> PROVIDED ENTRIES:
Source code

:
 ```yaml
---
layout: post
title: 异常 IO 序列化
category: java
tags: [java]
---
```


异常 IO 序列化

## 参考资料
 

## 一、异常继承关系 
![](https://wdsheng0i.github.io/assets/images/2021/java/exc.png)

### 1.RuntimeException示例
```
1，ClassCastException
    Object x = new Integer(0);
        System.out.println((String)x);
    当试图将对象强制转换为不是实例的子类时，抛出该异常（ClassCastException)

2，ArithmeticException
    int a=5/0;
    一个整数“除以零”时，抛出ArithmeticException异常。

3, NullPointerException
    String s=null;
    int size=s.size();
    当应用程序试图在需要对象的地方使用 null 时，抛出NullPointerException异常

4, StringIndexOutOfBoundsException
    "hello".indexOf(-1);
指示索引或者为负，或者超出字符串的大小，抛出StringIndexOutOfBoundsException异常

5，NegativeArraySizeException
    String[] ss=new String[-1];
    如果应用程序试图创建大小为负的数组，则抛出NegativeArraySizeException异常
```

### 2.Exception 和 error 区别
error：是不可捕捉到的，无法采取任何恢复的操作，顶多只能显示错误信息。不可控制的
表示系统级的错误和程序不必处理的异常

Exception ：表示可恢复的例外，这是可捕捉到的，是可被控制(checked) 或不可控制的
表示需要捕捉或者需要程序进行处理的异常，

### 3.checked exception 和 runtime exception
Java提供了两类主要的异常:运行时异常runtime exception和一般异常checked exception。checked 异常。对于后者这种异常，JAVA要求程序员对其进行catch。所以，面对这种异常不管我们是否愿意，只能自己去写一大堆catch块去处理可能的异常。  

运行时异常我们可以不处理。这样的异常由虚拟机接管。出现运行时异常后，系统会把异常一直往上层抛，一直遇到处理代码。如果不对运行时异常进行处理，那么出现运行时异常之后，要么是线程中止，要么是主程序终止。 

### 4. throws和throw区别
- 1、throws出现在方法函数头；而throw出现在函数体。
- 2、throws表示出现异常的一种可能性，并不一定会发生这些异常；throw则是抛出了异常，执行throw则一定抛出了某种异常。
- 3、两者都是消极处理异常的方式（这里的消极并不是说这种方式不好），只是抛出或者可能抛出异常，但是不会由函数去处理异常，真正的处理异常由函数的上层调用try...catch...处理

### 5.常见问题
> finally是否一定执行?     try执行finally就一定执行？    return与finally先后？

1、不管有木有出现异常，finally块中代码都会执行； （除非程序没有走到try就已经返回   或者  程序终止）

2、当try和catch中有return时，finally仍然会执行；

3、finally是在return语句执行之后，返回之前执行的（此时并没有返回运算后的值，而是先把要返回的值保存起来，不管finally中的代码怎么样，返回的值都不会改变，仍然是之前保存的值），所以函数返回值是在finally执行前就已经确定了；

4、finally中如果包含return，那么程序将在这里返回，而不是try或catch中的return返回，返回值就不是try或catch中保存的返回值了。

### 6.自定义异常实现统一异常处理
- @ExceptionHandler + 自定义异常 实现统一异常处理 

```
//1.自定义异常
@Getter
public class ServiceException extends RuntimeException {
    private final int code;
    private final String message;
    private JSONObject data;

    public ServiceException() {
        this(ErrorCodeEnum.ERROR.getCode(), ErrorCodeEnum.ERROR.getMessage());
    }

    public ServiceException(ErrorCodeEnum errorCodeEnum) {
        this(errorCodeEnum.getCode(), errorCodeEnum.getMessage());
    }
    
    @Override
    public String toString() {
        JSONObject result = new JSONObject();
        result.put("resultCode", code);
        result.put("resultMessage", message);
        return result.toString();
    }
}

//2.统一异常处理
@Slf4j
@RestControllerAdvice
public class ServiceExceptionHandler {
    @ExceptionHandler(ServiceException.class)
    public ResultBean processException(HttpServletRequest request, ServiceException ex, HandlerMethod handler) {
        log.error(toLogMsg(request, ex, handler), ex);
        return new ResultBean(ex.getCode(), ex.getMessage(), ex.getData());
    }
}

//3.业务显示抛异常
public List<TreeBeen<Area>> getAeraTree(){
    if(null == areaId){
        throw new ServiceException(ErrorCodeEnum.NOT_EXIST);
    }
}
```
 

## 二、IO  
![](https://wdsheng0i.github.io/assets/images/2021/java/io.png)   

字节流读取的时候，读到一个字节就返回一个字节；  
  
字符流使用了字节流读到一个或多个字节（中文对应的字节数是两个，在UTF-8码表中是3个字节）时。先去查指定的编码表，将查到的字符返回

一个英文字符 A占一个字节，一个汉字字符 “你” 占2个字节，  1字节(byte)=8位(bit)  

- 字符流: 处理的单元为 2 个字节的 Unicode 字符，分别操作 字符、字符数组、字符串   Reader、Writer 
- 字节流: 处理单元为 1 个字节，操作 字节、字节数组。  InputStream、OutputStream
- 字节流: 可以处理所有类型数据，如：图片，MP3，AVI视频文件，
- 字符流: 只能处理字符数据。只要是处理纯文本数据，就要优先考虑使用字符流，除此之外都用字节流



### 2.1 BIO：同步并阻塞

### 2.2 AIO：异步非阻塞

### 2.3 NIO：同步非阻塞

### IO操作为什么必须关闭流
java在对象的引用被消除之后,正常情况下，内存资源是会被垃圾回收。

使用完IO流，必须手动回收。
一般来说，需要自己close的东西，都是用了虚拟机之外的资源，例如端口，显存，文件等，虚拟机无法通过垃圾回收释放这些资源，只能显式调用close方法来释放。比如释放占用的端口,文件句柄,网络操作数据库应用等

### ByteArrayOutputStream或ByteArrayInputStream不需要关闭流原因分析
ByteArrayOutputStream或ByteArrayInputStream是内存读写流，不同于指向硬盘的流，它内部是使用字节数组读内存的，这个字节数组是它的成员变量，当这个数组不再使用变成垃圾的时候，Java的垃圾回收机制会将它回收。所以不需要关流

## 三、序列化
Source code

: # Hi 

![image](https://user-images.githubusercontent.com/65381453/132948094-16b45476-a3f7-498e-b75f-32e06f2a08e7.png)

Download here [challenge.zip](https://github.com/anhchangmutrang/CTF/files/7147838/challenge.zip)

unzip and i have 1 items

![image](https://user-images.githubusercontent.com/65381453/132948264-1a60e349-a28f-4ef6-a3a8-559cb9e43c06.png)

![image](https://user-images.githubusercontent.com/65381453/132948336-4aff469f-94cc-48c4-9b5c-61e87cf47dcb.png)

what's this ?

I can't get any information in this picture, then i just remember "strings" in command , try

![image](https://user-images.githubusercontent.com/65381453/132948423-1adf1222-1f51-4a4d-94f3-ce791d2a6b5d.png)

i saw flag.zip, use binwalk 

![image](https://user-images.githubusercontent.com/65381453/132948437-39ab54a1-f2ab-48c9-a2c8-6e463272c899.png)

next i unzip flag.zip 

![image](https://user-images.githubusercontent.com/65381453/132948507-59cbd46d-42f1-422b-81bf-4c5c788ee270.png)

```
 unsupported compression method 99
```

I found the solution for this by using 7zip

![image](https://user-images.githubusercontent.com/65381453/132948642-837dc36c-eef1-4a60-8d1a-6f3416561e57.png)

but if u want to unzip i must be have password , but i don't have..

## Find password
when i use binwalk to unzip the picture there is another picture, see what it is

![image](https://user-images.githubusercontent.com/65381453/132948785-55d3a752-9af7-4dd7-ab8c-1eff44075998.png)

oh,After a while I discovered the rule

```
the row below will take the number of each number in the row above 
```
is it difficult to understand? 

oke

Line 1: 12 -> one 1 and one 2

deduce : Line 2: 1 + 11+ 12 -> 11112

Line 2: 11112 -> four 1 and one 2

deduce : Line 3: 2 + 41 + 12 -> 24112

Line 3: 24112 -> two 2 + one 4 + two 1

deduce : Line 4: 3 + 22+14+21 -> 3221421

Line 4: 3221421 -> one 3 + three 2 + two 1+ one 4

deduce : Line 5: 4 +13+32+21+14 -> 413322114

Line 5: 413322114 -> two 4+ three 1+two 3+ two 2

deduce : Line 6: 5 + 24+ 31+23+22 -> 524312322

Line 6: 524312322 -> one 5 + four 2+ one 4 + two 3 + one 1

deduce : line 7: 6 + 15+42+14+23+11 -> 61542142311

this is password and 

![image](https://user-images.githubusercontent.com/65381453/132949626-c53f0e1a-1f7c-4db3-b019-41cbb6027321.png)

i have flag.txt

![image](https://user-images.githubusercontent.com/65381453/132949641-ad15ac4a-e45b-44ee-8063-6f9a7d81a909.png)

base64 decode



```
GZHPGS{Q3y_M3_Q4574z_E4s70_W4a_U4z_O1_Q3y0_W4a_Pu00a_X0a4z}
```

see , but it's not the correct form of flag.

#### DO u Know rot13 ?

> INSTRUCTIONS TO FOLLOW: The lines above starting at the one that contains "error：是不可捕捉到的，" and ending at the one that contains "### 3.checked exception 和 runtime exception" must be transcribed exactly, and no other lines may appear.

> OUTPUT:
error：是不可捕捉到的，无法采取任何恢复的操作，顶多只能显示错误信息。不可控制的
表示系统级的错误和程序不必处理的异常

Exception ：表示可恢复的例外，这是可捕捉到的，是可被控制(checked) 或不可控制的
表示需要捕捉或者需要程序进行处理的异常，

### 3.checked exception 和 runtime exception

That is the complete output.